- Film poster
- Directed by: Mark Malone
- Written by: Gordon Melbourne
- Produced by: William Vince
- Starring: Anthony LaPaglia Mimi Rogers
- Cinematography: Tobias A. Schliessler
- Music by: Graeme Coleman
- Production company: Republic Pictures
- Distributed by: Keystone Film Company
- Release dates: September 1994 (Toronto International Film Festival); March 31, 1995;
- Running time: 95 minutes
- Country: Canada
- Language: English

= Bulletproof Heart (film) =

1994 film directed by Mark Malone

Bulletproof Heart (also known as Killer) is a 1995 independent Canadian-American neo-noir film directed by Mark Malone. It stars Anthony LaPaglia and Mimi Rogers, alongside a supporting cast featuring Matt Craven, Peter Boyle, Monika Schnarre, Joseph Maher, and Mark Acheson.

The film first premiered at the Toronto International Film Festival and Houston International Festival in 1994, and was later released to the United States and the United Kingdom in 1995.

The story concerns a professional assassin Anthony LaPaglia who is pressured into accepting a new assignment as a favour to his boss Peter Boyle. He later finds himself in a dismal situation with dire consequences for everyone involved.

==Plot==
The events of the film take place over the course of one night. The storyline follows Mick (Anthony LaPaglia), a cold-blooded, disinterested, existential hitman who is assigned the task of killing a woman that has stiffed Mick's boss George (Peter Boyle) $650,000. At first Mick is reluctant in accepting the job, but is later assured by George that the job will be easy, as the woman has accepted her fate.

After accepting the job, Mick's friend Archie (Matt Craven) begs to accompany him. Mick hesitates because Archie previously made a mistake in the last job and nearly cost George and Mick their lives. After much discussion, Mick accepts Archie's company.

When Mick arrives at the woman's house, he finds Fiona (Mimi Rogers) is expecting him. She ushers her guests from the party she is hosting, and invites Mick inside. Fiona's cool demeanour both surprises and impresses Mick. She soon has Mick tied to her bed, where the two engage in sadistic intercourse. Mick finds the pain Fiona inflicts on him arousing, and her ability to pleasure him is incomparable to other women Mick has slept with. As the two are dressing, Fiona dismisses Mick's performance, and they head downstairs to where Archie is waiting for them.

The more time they spend together, the less Mick is willing to kill Fiona. Feeling conflicted, Mick calls George demanding the severity of Fiona's crime and questioning the need for the hit. Ending his phone call with George, he returns to the car determined to finish the job, but with no rush.

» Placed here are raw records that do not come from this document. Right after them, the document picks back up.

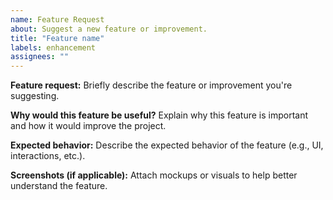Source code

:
 ```yaml
---
name: Feature Request
about: Suggest a new feature or improvement.
title: "Feature name"
labels: enhancement
assignees: ""
---
```


**Feature request:**
Briefly describe the feature or improvement you're suggesting.

**Why would this feature be useful?**
Explain why this feature is important and how it would improve the project.

**Expected behavior:**
Describe the expected behavior of the feature (e.g., UI, interactions, etc.).

**Screenshots (if applicable):**
Attach mockups or visuals to help better understand the feature.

Fiona suggests the three grab Chinese food, and head to the cemetery for a picnic. There, Fiona experiences a psychotic episode, and falls into a schizophrenic state. Mick rushes Fiona to a psychiatrist (Joseph Maher), who informs Mick that Fiona has an incurable mental illness that will most certainly soon destroy her. Torn, Mick takes Fiona to the shipping docks to finish the job, but finds he cannot bring himself to carry through.

When George arrives, he and Mick begin to argue once more over the need to complete the job. As the two are arguing, Fiona convinces Archie to kill her. Mick is left devastated.

==Soundtrack==
1. "Love Is All Around" by Reg Preseley
2. "Sanctuary" by A. Ducharme
3. "Fall to Grace" by A. Ducharme and G. Coleman

==Release==
Bulletproof Heart was selected to play in the 1994 Toronto International Film Festival and Houston International Festival. The film later opened to majority of the United States on March 31, 1995, and was later released to New York on April 7, 1995. The United Kingdom was the last place the movie was released to, on June 9, 1995.

In Canada, the film was distributed by Norstar Entertainment, whereas in the United States it was distributed by Republic Pictures Home Video.

==Reception==
===Box office===
Bulletproof Heart opened in theatres on March 31, 1995, and left theatres on July 27, 1995.

===Critical response===
The film received mixed reviews. Many critics describe the film as being "well received by critics, but [failing] to find the audience until it was [later] released on video". Others describe the film as "[striking] the right balance between theatrical and cinematic".

Rotten Tomatoes reports 8 users gave the film a 63% rating, with an average rating of 3/5.

Roger Ebert of the Chicago Sun-Times described Bulletproof Heart as a movie that is "thoughtful, surprising, and haunting" and rated the movie a 3/4.